Even taken with a grain of salt the size of Lot's wife, I find it hard to believe that an "educated, professional evangelical" ever uttered such an absurdity. The comment could very well be a fiction of Burge's journalism. I might even be relieved to discover that no real life evangelical is ignorant enough to put forth such a question. Fair enough, the authenticity of the statement notwithstanding, the dubious sentiment still appears in the article, so what would make Burge and his editors think its inclusion a good idea?
Can't bear to pass up the irony that, of course, Catholics would include the Gospel of Mary among Matthew, Mark, Luke & John because we love all things Marian? Forget the fact that this is the Gospel of Mary Magdalene, not of the BVM. Close enough for us?

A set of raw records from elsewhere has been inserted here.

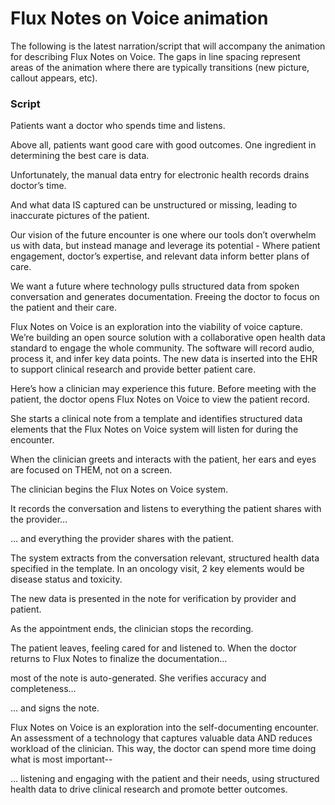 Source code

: # Flux Notes on Voice animation

The following is the latest narration/script that will accompany the animation for describing Flux Notes on Voice. The gaps in line spacing represent areas of the animation where there are typically transitions (new picture, callout appears, etc). 

### Script

Patients want a doctor who spends time and listens. 

Above all, patients want good care with good outcomes. One ingredient in determining the best care is data.

Unfortunately, the manual data entry for electronic health records drains doctor’s time. 

And what data IS captured can be unstructured or missing, leading to inaccurate pictures of the patient.

Our vision of the future encounter is one where our tools don’t overwhelm us with data, but instead manage and leverage its potential - Where patient engagement, doctor’s expertise, and relevant data inform better plans of care.

We want a future where technology pulls structured data from spoken conversation and generates documentation. Freeing the doctor to focus on the patient and their care. 

Flux Notes on Voice is an exploration into the viability of voice capture. We’re building an open source solution with a collaborative open health data standard to engage the whole community. The software will record audio, process it, and infer key data points.  The new data is inserted into the EHR to support clinical research and provide better patient care. 

Here’s how a clinician may experience this future. Before meeting with the patient, the doctor opens Flux Notes on Voice to view the patient record. 

She starts a clinical note from a template and identifies structured data elements that the Flux Notes on Voice system will listen for during the encounter.

When the clinician greets and interacts with the patient, her ears and eyes are focused on THEM, not on a screen.

The clinician begins the Flux Notes on Voice system.

It records the conversation and listens to everything the patient shares with the provider…

… and everything the provider shares with the patient.

The system extracts from the conversation relevant, structured health data specified in the template. In an oncology visit, 2 key elements would be disease status and toxicity.

The new data is presented in the note for verification by provider and patient.

As the appointment ends, the clinician stops the recording.

The patient leaves, feeling cared for and listened to. When the doctor returns to Flux Notes to finalize the documentation…

most of the note is auto-generated. She verifies accuracy and completeness…

… and signs the note.

Flux Notes on Voice is an exploration into the self-documenting encounter. An assessment of a technology that captures valuable data AND reduces workload of the clinician. This way, the doctor can spend more time doing what is most important--

… listening and engaging with the patient and their needs, using structured health data to drive clinical research and promote better outcomes.
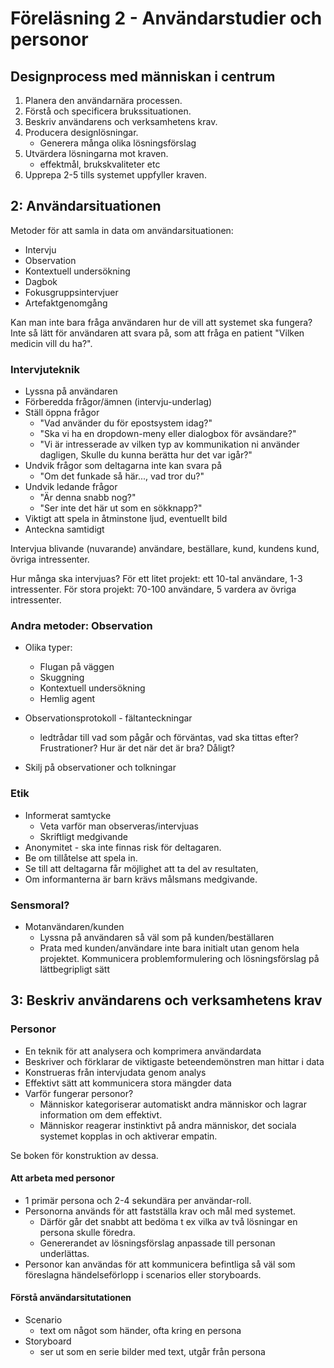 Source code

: # Föreläsning 2 - Användarstudier och personor

## Designprocess med människan i centrum

1. Planera den användarnära processen.
2. Förstå och specificera brukssituationen.
3. Beskriv användarens och verksamhetens krav.
4. Producera designlösningar.
    - Generera många olika lösningsförslag
5. Utvärdera lösningarna mot kraven.
    - effektmål, brukskvaliteter etc
6. Upprepa 2-5 tills systemet uppfyller kraven.

## 2: Användarsituationen

Metoder för att samla in data om användarsituationen:

- Intervju
- Observation
- Kontextuell undersökning
- Dagbok
- Fokusgruppsintervjuer
- Artefaktgenomgång

Kan man inte bara fråga användaren hur de vill att systemet ska fungera?
Inte så lätt för användaren att svara på, som att fråga en patient 
"Vilken medicin vill du ha?".

### Intervjuteknik

- Lyssna på användaren
- Förberedda frågor/ämnen (intervju-underlag)
- Ställ öppna frågor
    - "Vad använder du för epostsystem idag?"
    - "Ska vi ha en dropdown-meny eller dialogbox för avsändare?"
    - "Vi är intresserade av vilken typ av kommunikation ni använder dagligen,
    Skulle du kunna berätta hur det var igår?"
- Undvik frågor som deltagarna inte kan svara på
    - "Om det funkade så här..., vad tror du?"
- Undvik ledande frågor
    - "Är denna snabb nog?"
    - "Ser inte det här ut som en sökknapp?"
- Viktigt att spela in åtminstone ljud, eventuellt bild
- Anteckna samtidigt

Intervjua blivande (nuvarande) användare, beställare, kund, kundens kund, 
övriga intressenter.

Hur många ska intervjuas? För ett litet projekt: ett 10-tal användare, 1-3 intressenter.
För stora projekt: 70-100 användare, 5 vardera av övriga intressenter.

### Andra metoder: Observation

- Olika typer:
    - Flugan på väggen
    - Skuggning
    - Kontextuell undersökning
    - Hemlig agent

- Observationsprotokoll - fältanteckningar
    - ledtrådar till vad som pågår och förväntas, vad ska tittas efter? Frustrationer?
    Hur är det när det är bra? Dåligt?

- Skilj på observationer och tolkningar

### Etik

- Informerat samtycke
    - Veta varför man observeras/intervjuas
    - Skriftligt medgivande
- Anonymitet - ska inte finnas risk för deltagaren.
- Be om tillåtelse att spela in.
- Se till att deltagarna får möjlighet att ta del av resultaten,
- Om informanterna är barn krävs målsmans medgivande.

### Sensmoral?

- Motanvändaren/kunden
    - Lyssna på användaren så väl som på kunden/beställaren
    - Prata med kunden/användare inte bara initialt utan genom hela projektet.
    Kommunicera problemformulering och lösningsförslag på lättbegripligt sätt

## 3: Beskriv användarens och verksamhetens krav

### Personor

- En teknik för att analysera och komprimera användardata
- Beskriver och förklarar de viktigaste beteendemönstren man hittar i data
- Konstrueras från intervjudata genom analys
- Effektivt sätt att kommunicera stora mängder data
- Varför fungerar personor?
    - Människor kategoriserar automatiskt andra människor och lagrar information om dem
    effektivt.
    - Människor reagerar instinktivt på andra människor, det sociala systemet kopplas in
    och aktiverar empatin.

Se boken för konstruktion av dessa.

#### Att arbeta med personor 
- 1 primär persona och 2-4 sekundära per användar-roll.
- Personorna används för att fastställa krav och mål med systemet.
    - Därför går det snabbt att bedöma t ex vilka av två lösningar en persona skulle föredra.
    - Genererandet av lösningsförslag anpassade till personan underlättas.
- Personor kan användas för att kommunicera befintliga så väl som föreslagna händelseförlopp
i scenarios eller storyboards.

#### Förstå användarsitutationen
- Scenario
    - text om något som händer, ofta kring en persona
- Storyboard
    - ser ut som en serie bilder med text, utgår från persona

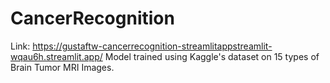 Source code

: # CancerRecognition
Link: https://gustaftw-cancerrecognition-streamlitappstreamlit-wqau6h.streamlit.app/
Model trained using Kaggle's dataset on 15 types of Brain Tumor MRI Images.
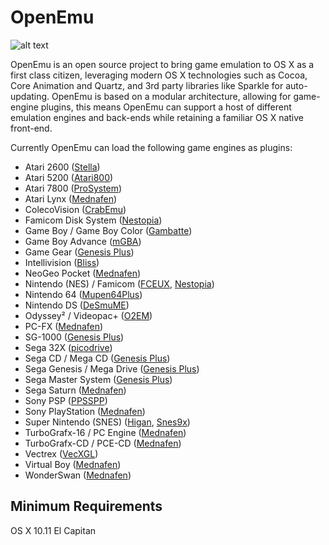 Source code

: OpenEmu
=======

![alt text](http://openemu.org/img/intro-md.png "OpenEmu Screenshot")

OpenEmu is an open source project to bring game emulation to OS X as a first
class citizen, leveraging modern OS X technologies such as Cocoa, Core
Animation and Quartz, and 3rd party libraries like Sparkle for auto-updating.
OpenEmu is based on a modular architecture, allowing for game-engine plugins,
this means OpenEmu can support a host of different emulation engines and
back-ends while retaining a familiar OS X native front-end.

Currently OpenEmu can load the following game engines as plugins:

* Atari 2600 ([Stella](http://sourceforge.net/projects/stella/))
* Atari 5200 ([Atari800](http://sourceforge.net/projects/atari800/))
* Atari 7800 ([ProSystem](https://github.com/raz0red/wii7800))
* Atari Lynx ([Mednafen](http://mednafen.sourceforge.net/))
* ColecoVision ([CrabEmu](http://crabemu.sourceforge.net/))
* Famicom Disk System ([Nestopia](http://nestopia.sourceforge.net/))
* Game Boy / Game Boy Color ([Gambatte](https://github.com/sinamas/gambatte))
* Game Boy Advance ([mGBA](https://mgba.io/))
* Game Gear ([Genesis Plus](https://github.com/ekeeke/Genesis-Plus-GX))
* Intellivision ([Bliss](https://github.com/jeremiah-sypult/BlissEmu))
* NeoGeo Pocket ([Mednafen](http://mednafen.sourceforge.net/))
* Nintendo (NES) / Famicom ([FCEUX](http://sourceforge.net/projects/fceultra/), [Nestopia](http://nestopia.sourceforge.net/))
* Nintendo 64 ([Mupen64Plus](https://github.com/mupen64plus))
* Nintendo DS ([DeSmuME](http://desmume.org/))
* Odyssey² / Videopac+ ([O2EM](http://sourceforge.net/projects/o2em/))
* PC-FX ([Mednafen](http://mednafen.sourceforge.net/))
* SG-1000 ([Genesis Plus](https://github.com/ekeeke/Genesis-Plus-GX))
* Sega 32X ([picodrive](https://github.com/notaz/picodrive))
* Sega CD / Mega CD ([Genesis Plus](https://github.com/ekeeke/Genesis-Plus-GX))
* Sega Genesis / Mega Drive ([Genesis Plus](https://github.com/ekeeke/Genesis-Plus-GX))
* Sega Master System ([Genesis Plus](https://github.com/ekeeke/Genesis-Plus-GX))
* Sega Saturn ([Mednafen](http://mednafen.sourceforge.net/))
* Sony PSP ([PPSSPP](https://github.com/hrydgard/ppsspp))
* Sony PlayStation ([Mednafen](http://mednafen.sourceforge.net/))
* Super Nintendo (SNES) ([Higan](http://byuu.org/), [Snes9x](https://github.com/snes9xgit/snes9x))
* TurboGrafx-16 / PC Engine ([Mednafen](http://mednafen.sourceforge.net/))
* TurboGrafx-CD / PCE-CD ([Mednafen](http://mednafen.sourceforge.net/))
* Vectrex ([VecXGL](http://jum.pdroms.de/emulators/emul.html))
* Virtual Boy ([Mednafen](http://mednafen.sourceforge.net/))
* WonderSwan ([Mednafen](http://mednafen.sourceforge.net/))

Minimum Requirements
--------------------

OS X 10.11 El Capitan
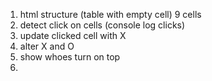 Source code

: 1) html structure (table with empty cell) 9 cells
2) detect click on cells (console log clicks)
3) update clicked cell with X
4) alter X and O
5) show whoes turn on top
6)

Or, forget the fact that the Catholic Church set the New Testament canon and that we have always argued for four, and only four, gospels. Think, yeah, as soon as the fragmentary manuscripts were discovered and published, beginning in 1938, we Catholics greedily added it to our New Testament? Frankly, in case you haven't noticed, our church just doesn't move that quickly on anything, much less incorporating newly discovered "Scripture" into our Bibles.
From the preface to the NAB, revised edition:
The Greek text followed in this translation is that of the third edition of The Greek New Testament, edited by Kurt Aland, Matthew Black, Carlo Martini, Bruce Metzger, and Allen Wikgren, and published by the United Bible Societies in 1975. The same text, with a different critical apparatus and variations in punctuation and typography, was published as the twenty-sixth edition of the Nestle-Aland Novum Testamentum Graece in 1979 by the Deutsche Bibelstiftung, Stuttgart. This edition has also been consulted.
That said, it's actually the popular NIV which has its own eclectic Greek text for the New Testament.